Output each record below exactly as it stands, leaving out the pictures.

Available data below:

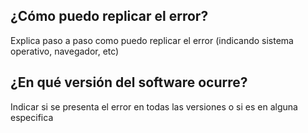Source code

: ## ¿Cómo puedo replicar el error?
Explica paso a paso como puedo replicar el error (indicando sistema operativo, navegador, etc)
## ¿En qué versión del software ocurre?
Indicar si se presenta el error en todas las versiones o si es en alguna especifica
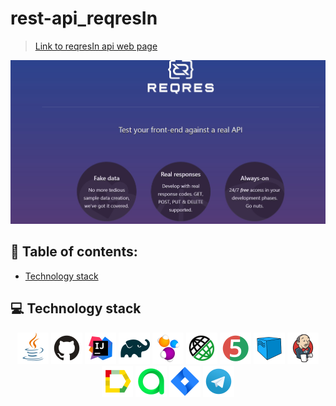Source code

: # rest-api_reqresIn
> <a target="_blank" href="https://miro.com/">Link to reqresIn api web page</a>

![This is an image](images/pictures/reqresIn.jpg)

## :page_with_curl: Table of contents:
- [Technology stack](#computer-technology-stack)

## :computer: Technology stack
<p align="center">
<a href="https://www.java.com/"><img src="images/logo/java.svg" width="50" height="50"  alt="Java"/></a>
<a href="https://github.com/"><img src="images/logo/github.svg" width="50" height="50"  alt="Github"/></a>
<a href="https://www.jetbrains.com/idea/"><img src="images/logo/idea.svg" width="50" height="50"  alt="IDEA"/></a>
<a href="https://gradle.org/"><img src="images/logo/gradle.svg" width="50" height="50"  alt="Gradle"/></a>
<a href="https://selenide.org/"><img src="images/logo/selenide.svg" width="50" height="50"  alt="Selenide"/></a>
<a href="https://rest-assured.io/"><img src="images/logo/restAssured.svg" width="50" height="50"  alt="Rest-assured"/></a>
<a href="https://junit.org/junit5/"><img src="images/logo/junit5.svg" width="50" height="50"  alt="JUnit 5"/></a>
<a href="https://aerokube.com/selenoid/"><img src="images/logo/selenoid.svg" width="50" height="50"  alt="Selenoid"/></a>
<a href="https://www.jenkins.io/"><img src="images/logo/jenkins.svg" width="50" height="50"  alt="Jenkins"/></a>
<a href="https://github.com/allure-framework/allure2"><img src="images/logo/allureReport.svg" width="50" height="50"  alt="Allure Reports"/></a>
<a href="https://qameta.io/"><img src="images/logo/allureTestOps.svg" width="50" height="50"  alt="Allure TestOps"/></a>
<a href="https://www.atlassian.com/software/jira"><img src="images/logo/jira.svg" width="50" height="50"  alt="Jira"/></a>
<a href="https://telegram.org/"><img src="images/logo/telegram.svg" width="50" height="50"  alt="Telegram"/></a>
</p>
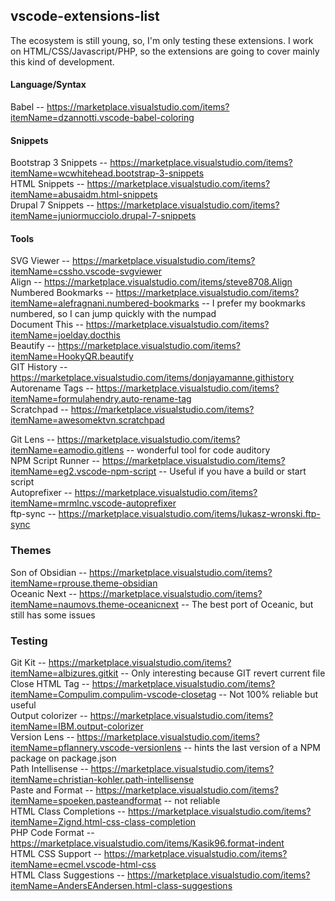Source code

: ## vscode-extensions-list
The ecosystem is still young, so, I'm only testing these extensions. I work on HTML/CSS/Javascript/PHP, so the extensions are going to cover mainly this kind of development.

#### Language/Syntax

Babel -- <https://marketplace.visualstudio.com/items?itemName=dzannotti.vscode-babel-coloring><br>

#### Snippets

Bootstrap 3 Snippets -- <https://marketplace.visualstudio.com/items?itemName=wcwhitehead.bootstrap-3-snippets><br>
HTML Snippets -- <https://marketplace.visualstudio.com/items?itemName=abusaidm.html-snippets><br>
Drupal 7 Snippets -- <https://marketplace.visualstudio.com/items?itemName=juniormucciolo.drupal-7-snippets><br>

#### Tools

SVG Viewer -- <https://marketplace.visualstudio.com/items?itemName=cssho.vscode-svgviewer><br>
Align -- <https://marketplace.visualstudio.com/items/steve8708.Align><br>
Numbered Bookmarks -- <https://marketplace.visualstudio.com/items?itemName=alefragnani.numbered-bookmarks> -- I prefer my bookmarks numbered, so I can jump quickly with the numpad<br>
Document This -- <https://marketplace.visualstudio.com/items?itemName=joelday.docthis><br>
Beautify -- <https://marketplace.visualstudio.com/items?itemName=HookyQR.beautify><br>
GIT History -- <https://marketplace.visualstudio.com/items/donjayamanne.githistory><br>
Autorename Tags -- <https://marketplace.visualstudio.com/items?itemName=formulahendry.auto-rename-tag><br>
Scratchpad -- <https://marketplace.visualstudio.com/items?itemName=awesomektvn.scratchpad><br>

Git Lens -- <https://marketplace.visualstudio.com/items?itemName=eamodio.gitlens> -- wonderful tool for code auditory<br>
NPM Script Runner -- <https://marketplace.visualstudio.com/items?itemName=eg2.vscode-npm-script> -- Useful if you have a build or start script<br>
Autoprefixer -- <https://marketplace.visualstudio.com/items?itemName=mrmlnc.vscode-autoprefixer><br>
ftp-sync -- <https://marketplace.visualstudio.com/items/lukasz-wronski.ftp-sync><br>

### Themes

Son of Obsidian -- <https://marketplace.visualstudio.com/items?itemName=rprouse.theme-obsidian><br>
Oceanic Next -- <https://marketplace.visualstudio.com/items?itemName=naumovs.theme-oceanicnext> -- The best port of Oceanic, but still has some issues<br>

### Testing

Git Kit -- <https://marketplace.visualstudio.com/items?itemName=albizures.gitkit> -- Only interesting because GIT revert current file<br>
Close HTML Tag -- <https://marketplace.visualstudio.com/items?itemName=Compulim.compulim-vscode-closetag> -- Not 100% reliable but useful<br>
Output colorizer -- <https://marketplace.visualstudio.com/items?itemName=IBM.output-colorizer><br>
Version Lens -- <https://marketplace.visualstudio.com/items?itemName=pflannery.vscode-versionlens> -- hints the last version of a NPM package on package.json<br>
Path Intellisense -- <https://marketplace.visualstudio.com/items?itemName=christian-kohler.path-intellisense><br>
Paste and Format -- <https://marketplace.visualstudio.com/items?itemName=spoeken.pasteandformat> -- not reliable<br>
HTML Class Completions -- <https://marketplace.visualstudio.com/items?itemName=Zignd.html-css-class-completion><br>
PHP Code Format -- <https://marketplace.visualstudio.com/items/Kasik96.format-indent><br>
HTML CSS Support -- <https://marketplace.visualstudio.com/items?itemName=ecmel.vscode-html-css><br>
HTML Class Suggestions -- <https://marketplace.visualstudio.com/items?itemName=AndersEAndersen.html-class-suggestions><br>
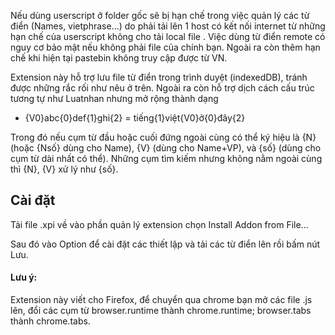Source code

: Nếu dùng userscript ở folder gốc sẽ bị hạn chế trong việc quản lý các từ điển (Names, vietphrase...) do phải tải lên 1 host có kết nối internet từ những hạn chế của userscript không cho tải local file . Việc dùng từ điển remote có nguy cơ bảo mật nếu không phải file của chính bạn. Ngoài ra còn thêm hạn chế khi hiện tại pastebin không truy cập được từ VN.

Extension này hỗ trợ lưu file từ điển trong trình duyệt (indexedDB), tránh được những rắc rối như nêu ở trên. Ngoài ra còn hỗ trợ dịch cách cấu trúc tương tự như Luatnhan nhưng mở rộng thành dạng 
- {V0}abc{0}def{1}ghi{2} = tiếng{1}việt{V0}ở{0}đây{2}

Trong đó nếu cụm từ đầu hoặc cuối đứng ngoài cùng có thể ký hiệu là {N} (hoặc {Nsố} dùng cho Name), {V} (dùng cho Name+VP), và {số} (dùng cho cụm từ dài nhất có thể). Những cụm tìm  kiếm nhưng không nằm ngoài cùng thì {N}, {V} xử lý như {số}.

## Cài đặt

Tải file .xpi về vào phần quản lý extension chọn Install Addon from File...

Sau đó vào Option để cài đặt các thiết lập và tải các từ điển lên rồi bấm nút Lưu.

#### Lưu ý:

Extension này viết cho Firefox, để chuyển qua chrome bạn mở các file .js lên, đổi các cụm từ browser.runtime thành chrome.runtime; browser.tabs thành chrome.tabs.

End of Available data.

Solution:
Source code

: ## ¿Cómo puedo replicar el error?
Explica paso a paso como puedo replicar el error (indicando sistema operativo, navegador, etc)
## ¿En qué versión del software ocurre?
Indicar si se presenta el error en todas las versiones o si es en alguna especifica
Source code

: # rest-api_reqresIn
> <a target="_blank" href="https://miro.com/">Link to reqresIn api web page</a>

![This is an image](images/pictures/reqresIn.jpg)

## :page_with_curl: Table of contents:
- [Technology stack](#computer-technology-stack)

## :computer: Technology stack
<p align="center">
<a href="https://www.java.com/"><img src="images/logo/java.svg" width="50" height="50"  alt="Java"/></a>
<a href="https://github.com/"><img src="images/logo/github.svg" width="50" height="50"  alt="Github"/></a>
<a href="https://www.jetbrains.com/idea/"><img src="images/logo/idea.svg" width="50" height="50"  alt="IDEA"/></a>
<a href="https://gradle.org/"><img src="images/logo/gradle.svg" width="50" height="50"  alt="Gradle"/></a>
<a href="https://selenide.org/"><img src="images/logo/selenide.svg" width="50" height="50"  alt="Selenide"/></a>
<a href="https://rest-assured.io/"><img src="images/logo/restAssured.svg" width="50" height="50"  alt="Rest-assured"/></a>
<a href="https://junit.org/junit5/"><img src="images/logo/junit5.svg" width="50" height="50"  alt="JUnit 5"/></a>
<a href="https://aerokube.com/selenoid/"><img src="images/logo/selenoid.svg" width="50" height="50"  alt="Selenoid"/></a>
<a href="https://www.jenkins.io/"><img src="images/logo/jenkins.svg" width="50" height="50"  alt="Jenkins"/></a>
<a href="https://github.com/allure-framework/allure2"><img src="images/logo/allureReport.svg" width="50" height="50"  alt="Allure Reports"/></a>
<a href="https://qameta.io/"><img src="images/logo/allureTestOps.svg" width="50" height="50"  alt="Allure TestOps"/></a>
<a href="https://www.atlassian.com/software/jira"><img src="images/logo/jira.svg" width="50" height="50"  alt="Jira"/></a>
<a href="https://telegram.org/"><img src="images/logo/telegram.svg" width="50" height="50"  alt="Telegram"/></a>
</p>
Source code

: ## vscode-extensions-list
The ecosystem is still young, so, I'm only testing these extensions. I work on HTML/CSS/Javascript/PHP, so the extensions are going to cover mainly this kind of development.

#### Language/Syntax

Babel -- <https://marketplace.visualstudio.com/items?itemName=dzannotti.vscode-babel-coloring><br>

#### Snippets

Bootstrap 3 Snippets -- <https://marketplace.visualstudio.com/items?itemName=wcwhitehead.bootstrap-3-snippets><br>
HTML Snippets -- <https://marketplace.visualstudio.com/items?itemName=abusaidm.html-snippets><br>
Drupal 7 Snippets -- <https://marketplace.visualstudio.com/items?itemName=juniormucciolo.drupal-7-snippets><br>

#### Tools

SVG Viewer -- <https://marketplace.visualstudio.com/items?itemName=cssho.vscode-svgviewer><br>
Align -- <https://marketplace.visualstudio.com/items/steve8708.Align><br>
Numbered Bookmarks -- <https://marketplace.visualstudio.com/items?itemName=alefragnani.numbered-bookmarks> -- I prefer my bookmarks numbered, so I can jump quickly with the numpad<br>
Document This -- <https://marketplace.visualstudio.com/items?itemName=joelday.docthis><br>
Beautify -- <https://marketplace.visualstudio.com/items?itemName=HookyQR.beautify><br>
GIT History -- <https://marketplace.visualstudio.com/items/donjayamanne.githistory><br>
Autorename Tags -- <https://marketplace.visualstudio.com/items?itemName=formulahendry.auto-rename-tag><br>
Scratchpad -- <https://marketplace.visualstudio.com/items?itemName=awesomektvn.scratchpad><br>

Git Lens -- <https://marketplace.visualstudio.com/items?itemName=eamodio.gitlens> -- wonderful tool for code auditory<br>
NPM Script Runner -- <https://marketplace.visualstudio.com/items?itemName=eg2.vscode-npm-script> -- Useful if you have a build or start script<br>
Autoprefixer -- <https://marketplace.visualstudio.com/items?itemName=mrmlnc.vscode-autoprefixer><br>
ftp-sync -- <https://marketplace.visualstudio.com/items/lukasz-wronski.ftp-sync><br>

### Themes

Son of Obsidian -- <https://marketplace.visualstudio.com/items?itemName=rprouse.theme-obsidian><br>
Oceanic Next -- <https://marketplace.visualstudio.com/items?itemName=naumovs.theme-oceanicnext> -- The best port of Oceanic, but still has some issues<br>

### Testing

Git Kit -- <https://marketplace.visualstudio.com/items?itemName=albizures.gitkit> -- Only interesting because GIT revert current file<br>
Close HTML Tag -- <https://marketplace.visualstudio.com/items?itemName=Compulim.compulim-vscode-closetag> -- Not 100% reliable but useful<br>
Output colorizer -- <https://marketplace.visualstudio.com/items?itemName=IBM.output-colorizer><br>
Version Lens -- <https://marketplace.visualstudio.com/items?itemName=pflannery.vscode-versionlens> -- hints the last version of a NPM package on package.json<br>
Path Intellisense -- <https://marketplace.visualstudio.com/items?itemName=christian-kohler.path-intellisense><br>
Paste and Format -- <https://marketplace.visualstudio.com/items?itemName=spoeken.pasteandformat> -- not reliable<br>
HTML Class Completions -- <https://marketplace.visualstudio.com/items?itemName=Zignd.html-css-class-completion><br>
PHP Code Format -- <https://marketplace.visualstudio.com/items/Kasik96.format-indent><br>
HTML CSS Support -- <https://marketplace.visualstudio.com/items?itemName=ecmel.vscode-html-css><br>
HTML Class Suggestions -- <https://marketplace.visualstudio.com/items?itemName=AndersEAndersen.html-class-suggestions><br>
Source code

: Nếu dùng userscript ở folder gốc sẽ bị hạn chế trong việc quản lý các từ điển (Names, vietphrase...) do phải tải lên 1 host có kết nối internet từ những hạn chế của userscript không cho tải local file . Việc dùng từ điển remote có nguy cơ bảo mật nếu không phải file của chính bạn. Ngoài ra còn thêm hạn chế khi hiện tại pastebin không truy cập được từ VN.

Extension này hỗ trợ lưu file từ điển trong trình duyệt (indexedDB), tránh được những rắc rối như nêu ở trên. Ngoài ra còn hỗ trợ dịch cách cấu trúc tương tự như Luatnhan nhưng mở rộng thành dạng 
- {V0}abc{0}def{1}ghi{2} = tiếng{1}việt{V0}ở{0}đây{2}

Trong đó nếu cụm từ đầu hoặc cuối đứng ngoài cùng có thể ký hiệu là {N} (hoặc {Nsố} dùng cho Name), {V} (dùng cho Name+VP), và {số} (dùng cho cụm từ dài nhất có thể). Những cụm tìm  kiếm nhưng không nằm ngoài cùng thì {N}, {V} xử lý như {số}.

## Cài đặt

Tải file .xpi về vào phần quản lý extension chọn Install Addon from File...

Sau đó vào Option để cài đặt các thiết lập và tải các từ điển lên rồi bấm nút Lưu.

#### Lưu ý:

Extension này viết cho Firefox, để chuyển qua chrome bạn mở các file .js lên, đổi các cụm từ browser.runtime thành chrome.runtime; browser.tabs thành chrome.tabs.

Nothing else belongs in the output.